【ベルリン篠田航一】福島第1原発の事故を受けドイツは国内17基の原発のうち7基を暫定的に停止したため、近隣国から電力を輸入する状況になっている。メルケル首相は6月に、原発全廃までの期間などを示す改正原子力法を成立させる構えだが、早期の原発撤退には与党内からも疑問の声が上がっており、「脱原発」先進国の電力事情も先行きは不透明だ。
3月の事故後、ドイツは80年以前から稼働する古い原発7基を暫定的に3カ月停止することを決めた。フランクフルター・アルゲマイネ紙によると、3月前半まで、1時間に平均350万キロワットを外国に輸出していたが、3月17日に7基を停止して以降、逆に平均250万キロワットをフランスやチェコから輸入する事態になった。
連邦ネットワーク庁のクルト長官は、輸入電力が原発で生産されたものかについては「電気は見ただけでは、(原発で作られたものかどうか)分からない」と明言を避けたが、フランスは電力の約8割を原発に依存しているため、「原発撤退と言いながら、よりによって原発大国から輸入」と皮肉る独メディアもある。
一方で環境省の担当者は「まだ十分に自力で供給できる量はある。現段階ではフランスの電力が安いから輸入しているだけ。

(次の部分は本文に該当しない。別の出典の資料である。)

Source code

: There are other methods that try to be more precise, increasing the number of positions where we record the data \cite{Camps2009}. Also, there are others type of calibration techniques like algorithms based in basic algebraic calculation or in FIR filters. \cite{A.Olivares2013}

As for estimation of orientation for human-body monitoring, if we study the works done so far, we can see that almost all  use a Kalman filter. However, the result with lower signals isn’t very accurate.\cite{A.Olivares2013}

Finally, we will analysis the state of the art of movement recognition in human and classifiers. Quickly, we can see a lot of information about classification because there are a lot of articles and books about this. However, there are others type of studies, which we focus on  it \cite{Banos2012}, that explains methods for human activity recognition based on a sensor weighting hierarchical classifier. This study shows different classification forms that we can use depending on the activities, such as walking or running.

欧州の自由な電力市場ではよくあること」と述べ、「輸入国転落」を否定する。
こうした状況もあり、ドイツでは連日、生活に直結する電気料金の値上げが議論の的だ。南ドイツ新聞は「(太陽光発電など)原発に代わるエネルギー確保のため、今後10年間で計2000億ユーロ(約24兆円)が必要」と報じた。具体的に、今後は国民1人当たり毎月18ユーロ(約2200円)の出費増になると伝えたメディアもある。
メルケル首相は6月の法改正で早期脱原発に道筋をつける方針だ。しかし、首相の与党キリスト教民主同盟のブフィエ・ヘッセン州首相は「私たちは、原子力に代わる新たな電力源で将来をカバーできるとの印象を簡単に広めるべきでない」と述べるなど、与党内からも早期の脱原発を不安視する声がある。
ドイツは02年に当時のシュレーダー政権が「脱原発」を決め、当初は2022年までに全面停止の予定だった。しかしメルケル政権は昨年、代替エネルギーの普及が進むまで稼働を最長14年間延長することを決定。だが今回の福島の事故を受け、再び早期脱原発にかじを切っていた。